### EXERCISE PROMPT
Only the lines from the opening of the material through the line bearing "4. Plot a sine" should be reproduced, exactly and without pictures.

### RECORD SET
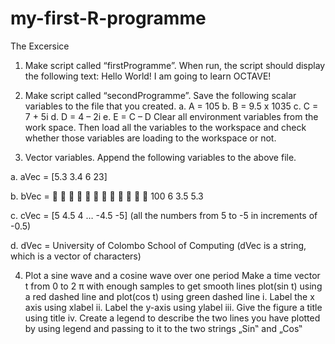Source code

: # my-first-R-programme

The Excersice


1. Make script called  “firstProgramme”. When run, the script should display the following text: 
Hello World! I am going to learn OCTAVE! 
 
2. Make script called “secondProgramme”. Save the following scalar variables to the file that you created.  a. A  = 105 b. B = 9.5 x 1035 c. C = 7 + 5i d. D = 4 – 2i e. E = C – D    Clear all environment variables from the work space.  Then load all the variables to the workspace and check whether those variables are loading to the workspace or not. 
 
3. Vector variables. Append the following variables to the above file. 
 
a. aVec = [5.3 3.4 6 23] 
 
b. bVec = 
     
      100 6 3.5 5.3
  
 
c. cVec = [5 4.5 4 … -4.5 -5] (all the numbers from 5 to -5 in increments of -0.5)  
 
d. dVec = University of Colombo School of Computing (dVec is a string, which is a vector of characters) 
 
 
4. Plot a sine wave and a cosine wave over one period 
Make a time vector t from 0 to 2 π with enough samples to get smooth lines 
plot(sin t) using a red dashed line and plot(cos t) using green dashed line 
i. Label the x axis using xlabel ii. Label the y-axis using ylabel iii. Give the figure a title using title iv. Create a legend to describe the two lines you have plotted by using legend and passing to it to the two strings „Sin‟ and „Cos‟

### SOLUTION TO THE EXERCISE
Source code

: # my-first-R-programme

The Excersice


1. Make script called  “firstProgramme”. When run, the script should display the following text: 
Hello World! I am going to learn OCTAVE! 
 
2. Make script called “secondProgramme”. Save the following scalar variables to the file that you created.  a. A  = 105 b. B = 9.5 x 1035 c. C = 7 + 5i d. D = 4 – 2i e. E = C – D    Clear all environment variables from the work space.  Then load all the variables to the workspace and check whether those variables are loading to the workspace or not. 
 
3. Vector variables. Append the following variables to the above file. 
 
a. aVec = [5.3 3.4 6 23] 
 
b. bVec = 
     
      100 6 3.5 5.3
  
 
c. cVec = [5 4.5 4 … -4.5 -5] (all the numbers from 5 to -5 in increments of -0.5)  
 
d. dVec = University of Colombo School of Computing (dVec is a string, which is a vector of characters) 
 
 
4. Plot a sine wave and a cosine wave over one period 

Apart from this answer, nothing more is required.